Palumbo, a former state prosecutor and a ranking member of the Senate's code committee, where the legislation is being considered, said the bill is "disrespectful to the victims" of crimes because it would prevent them from accessing information regarding the convictions of perpetrators.
But the biggest issue at stake is safety, Palumbo said.
"It's a public safety thing," Palumbo said. "If you've got someone who's committed a number of violent crimes, you should know that."
A prospective employer wouldn't have a chance to know whether a job applicant was a serial burglar, or had a number of larceny convictions, he said.
"The ability for someone to rehabilitate themselves and ultimately expunge an old record is not something I'm completely opposed to. It's just the way this bill is drafted — I think it goes way over the line," Palumbo said.

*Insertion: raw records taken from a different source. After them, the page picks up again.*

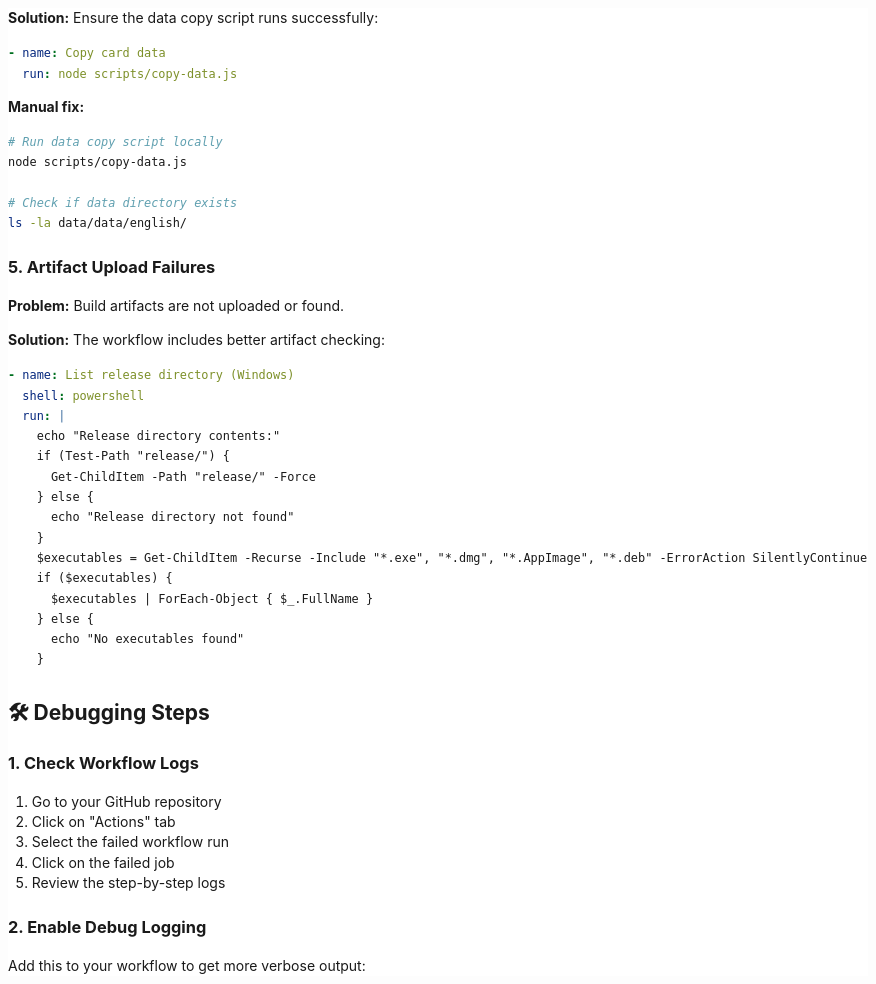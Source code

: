**Solution:** Ensure the data copy script runs successfully:

```yaml
- name: Copy card data
  run: node scripts/copy-data.js
```

**Manual fix:**
```bash
# Run data copy script locally
node scripts/copy-data.js

# Check if data directory exists
ls -la data/data/english/
```

### 5. Artifact Upload Failures

**Problem:** Build artifacts are not uploaded or found.

**Solution:** The workflow includes better artifact checking:

```yaml
- name: List release directory (Windows)
  shell: powershell
  run: |
    echo "Release directory contents:"
    if (Test-Path "release/") {
      Get-ChildItem -Path "release/" -Force
    } else {
      echo "Release directory not found"
    }
    $executables = Get-ChildItem -Recurse -Include "*.exe", "*.dmg", "*.AppImage", "*.deb" -ErrorAction SilentlyContinue
    if ($executables) {
      $executables | ForEach-Object { $_.FullName }
    } else {
      echo "No executables found"
    }
```

## 🛠️ Debugging Steps

### 1. Check Workflow Logs

1. Go to your GitHub repository
2. Click on "Actions" tab
3. Select the failed workflow run
4. Click on the failed job
5. Review the step-by-step logs

### 2. Enable Debug Logging

Add this to your workflow to get more verbose output:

A spokesperson for the New York State Bar Association said Friday that the organization has yet to take a position on the bill. The New York City Bar Association did not weigh in on this issue.

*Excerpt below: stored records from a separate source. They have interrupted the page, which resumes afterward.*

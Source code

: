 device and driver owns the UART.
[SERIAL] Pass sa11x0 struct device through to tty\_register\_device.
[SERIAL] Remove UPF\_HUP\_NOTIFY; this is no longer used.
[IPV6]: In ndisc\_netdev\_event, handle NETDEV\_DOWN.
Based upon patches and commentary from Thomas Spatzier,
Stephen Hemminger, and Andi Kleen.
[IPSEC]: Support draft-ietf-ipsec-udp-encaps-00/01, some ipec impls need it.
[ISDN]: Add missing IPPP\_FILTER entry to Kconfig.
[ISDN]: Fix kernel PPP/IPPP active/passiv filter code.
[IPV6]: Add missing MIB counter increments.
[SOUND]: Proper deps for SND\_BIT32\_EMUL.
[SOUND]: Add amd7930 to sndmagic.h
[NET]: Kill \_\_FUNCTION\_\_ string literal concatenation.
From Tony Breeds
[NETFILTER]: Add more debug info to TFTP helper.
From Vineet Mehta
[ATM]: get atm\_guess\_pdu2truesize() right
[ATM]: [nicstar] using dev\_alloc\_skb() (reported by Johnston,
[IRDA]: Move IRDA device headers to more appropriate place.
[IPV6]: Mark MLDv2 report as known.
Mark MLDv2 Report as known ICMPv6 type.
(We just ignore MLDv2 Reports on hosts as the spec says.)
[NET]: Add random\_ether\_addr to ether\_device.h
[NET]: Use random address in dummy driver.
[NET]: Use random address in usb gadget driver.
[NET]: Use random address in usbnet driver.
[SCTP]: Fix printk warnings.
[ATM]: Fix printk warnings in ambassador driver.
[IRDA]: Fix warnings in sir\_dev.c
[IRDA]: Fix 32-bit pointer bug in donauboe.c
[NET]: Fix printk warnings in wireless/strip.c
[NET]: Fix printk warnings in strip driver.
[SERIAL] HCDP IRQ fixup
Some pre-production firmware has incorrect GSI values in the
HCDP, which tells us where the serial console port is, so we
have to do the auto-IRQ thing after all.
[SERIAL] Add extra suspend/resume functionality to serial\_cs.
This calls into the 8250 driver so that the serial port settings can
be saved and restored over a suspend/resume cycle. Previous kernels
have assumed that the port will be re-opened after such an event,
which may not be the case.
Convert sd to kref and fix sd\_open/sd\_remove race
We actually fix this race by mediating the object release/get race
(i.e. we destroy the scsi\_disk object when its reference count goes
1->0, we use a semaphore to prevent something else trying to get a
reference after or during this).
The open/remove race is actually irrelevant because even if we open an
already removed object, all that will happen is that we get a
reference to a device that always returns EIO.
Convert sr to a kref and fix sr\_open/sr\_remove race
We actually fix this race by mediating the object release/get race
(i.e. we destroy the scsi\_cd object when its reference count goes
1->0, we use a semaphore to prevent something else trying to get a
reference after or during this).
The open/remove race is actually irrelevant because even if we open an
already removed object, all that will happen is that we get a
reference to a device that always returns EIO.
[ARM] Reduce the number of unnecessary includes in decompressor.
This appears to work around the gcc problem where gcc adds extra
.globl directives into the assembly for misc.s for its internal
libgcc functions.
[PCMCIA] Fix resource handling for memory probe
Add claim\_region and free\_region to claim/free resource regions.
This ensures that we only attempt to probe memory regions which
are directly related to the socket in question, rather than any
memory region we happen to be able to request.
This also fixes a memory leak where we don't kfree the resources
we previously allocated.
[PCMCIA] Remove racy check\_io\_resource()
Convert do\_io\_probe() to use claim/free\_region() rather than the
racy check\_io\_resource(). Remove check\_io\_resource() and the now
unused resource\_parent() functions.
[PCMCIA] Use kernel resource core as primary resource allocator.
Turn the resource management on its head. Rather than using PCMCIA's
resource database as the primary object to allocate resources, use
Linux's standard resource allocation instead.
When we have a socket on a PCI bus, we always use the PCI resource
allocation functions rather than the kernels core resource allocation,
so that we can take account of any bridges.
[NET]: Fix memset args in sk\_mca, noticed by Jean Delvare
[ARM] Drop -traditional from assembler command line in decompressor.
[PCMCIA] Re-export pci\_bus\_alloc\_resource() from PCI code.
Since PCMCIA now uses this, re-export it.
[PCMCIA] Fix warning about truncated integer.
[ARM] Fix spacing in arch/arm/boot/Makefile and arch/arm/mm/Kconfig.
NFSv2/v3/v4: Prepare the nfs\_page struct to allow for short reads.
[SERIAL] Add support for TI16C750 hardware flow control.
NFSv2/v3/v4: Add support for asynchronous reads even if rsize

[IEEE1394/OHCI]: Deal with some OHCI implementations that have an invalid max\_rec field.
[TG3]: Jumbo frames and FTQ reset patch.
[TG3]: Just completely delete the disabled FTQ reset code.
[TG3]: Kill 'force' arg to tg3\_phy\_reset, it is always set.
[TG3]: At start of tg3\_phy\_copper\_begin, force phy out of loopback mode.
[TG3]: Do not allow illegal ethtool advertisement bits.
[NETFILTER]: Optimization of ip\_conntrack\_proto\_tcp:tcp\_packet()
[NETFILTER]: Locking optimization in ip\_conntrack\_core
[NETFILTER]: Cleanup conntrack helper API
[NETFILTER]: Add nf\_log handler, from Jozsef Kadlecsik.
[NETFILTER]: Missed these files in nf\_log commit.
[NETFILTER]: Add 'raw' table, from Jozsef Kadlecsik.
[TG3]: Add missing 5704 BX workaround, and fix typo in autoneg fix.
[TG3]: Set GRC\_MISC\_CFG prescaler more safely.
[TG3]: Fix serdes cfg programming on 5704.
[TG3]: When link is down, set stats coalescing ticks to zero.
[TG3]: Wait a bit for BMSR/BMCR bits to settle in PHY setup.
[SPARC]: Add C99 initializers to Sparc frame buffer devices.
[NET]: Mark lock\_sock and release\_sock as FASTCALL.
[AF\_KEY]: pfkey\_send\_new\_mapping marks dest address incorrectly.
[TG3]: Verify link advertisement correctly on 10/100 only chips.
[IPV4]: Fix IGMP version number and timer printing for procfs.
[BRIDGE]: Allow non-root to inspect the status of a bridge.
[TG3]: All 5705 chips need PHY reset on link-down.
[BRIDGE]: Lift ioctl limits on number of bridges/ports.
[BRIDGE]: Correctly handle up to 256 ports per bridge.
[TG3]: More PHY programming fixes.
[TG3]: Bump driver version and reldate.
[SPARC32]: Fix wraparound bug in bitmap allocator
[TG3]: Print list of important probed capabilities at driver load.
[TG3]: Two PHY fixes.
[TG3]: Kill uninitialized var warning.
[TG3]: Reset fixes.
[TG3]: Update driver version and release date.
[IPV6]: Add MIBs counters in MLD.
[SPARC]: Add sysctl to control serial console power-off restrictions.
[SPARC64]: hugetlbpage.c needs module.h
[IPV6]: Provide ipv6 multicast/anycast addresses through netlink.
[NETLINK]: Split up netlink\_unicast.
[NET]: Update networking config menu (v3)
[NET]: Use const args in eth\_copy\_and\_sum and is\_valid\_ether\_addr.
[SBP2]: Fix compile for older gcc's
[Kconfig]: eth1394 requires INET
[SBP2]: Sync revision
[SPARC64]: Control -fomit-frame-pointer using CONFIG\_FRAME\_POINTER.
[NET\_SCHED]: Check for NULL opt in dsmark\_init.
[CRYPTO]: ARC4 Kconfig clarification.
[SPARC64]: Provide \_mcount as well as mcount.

Senate Deputy Minority Leader Andrew J. Lanza, a Republican representing most of Staten Island, also said he opposes the bill.
"It only denies the people of our state the truth and represents a diminishment of transparency and accountability in New York state," Lanza said in a statement to Law360.
Not a Question of Safety
In New York and in the rest of the country, over 95% of convictions are by guilty pleas, according to data compiled by the federal judiciary and a database maintained by the National Center for State Courts.
In most cases, defendants are advised by their attorneys to take guilty pleas in exchange for more favorable sentences, according to several studies, including one released in December by the American Bar Association Commission on the American Jury.
"No one says, 'Hey, guess what, after you finish the two years, you will be a second-class citizen for the rest of your life," Smith said. "When a person is sentenced in a courtroom, collateral consequences are never mentioned."
It's not until after they have served their time that people realize the obstacles their convictions create in their post-release lives, he said.
"This is not, you go to prison, there's a date you're released, and then after that, that should be it. No. Now, your real punishment begins," Smith said.
Losing his job hurt him, he said. He had been out of trouble for many years following his release from prison. Smith felt he had turned his life around and invested himself in mentoring children, he said.
"There was no recourse," he said
A study by the Brennan Center for Justice, a liberal think tank based in New York City, estimated that people who serve time in prison see their annual earnings reduced by an average of 52% after incarceration — which amounts to a $484,400 loss in earnings over their lifetimes.
Meanwhile, a report produced by the University of Michigan Law School and published by the Harvard Law Review in June shows people who had their convictions cleared earned 22% more than those who still had criminal records a year after expungement. Another key finding in the study is that people who obtain expungement have "extremely low" subsequent crime rates, a notion that contradicts common public safety concerns surrounding expungement laws.
From the moment his conviction came back to haunt him on his job, Smith has felt compelled to advocate for legislation that would knock down the type of barriers he and many other people have encountered after incarceration. None of those barriers contributed to reintegrating him into society after paying the price for his actions, nor did they make his community safer, he said.
"The community is not safer because you have denied me life insurance. The community is not safe because you didn't allow me to work at McDonald's," Smith said.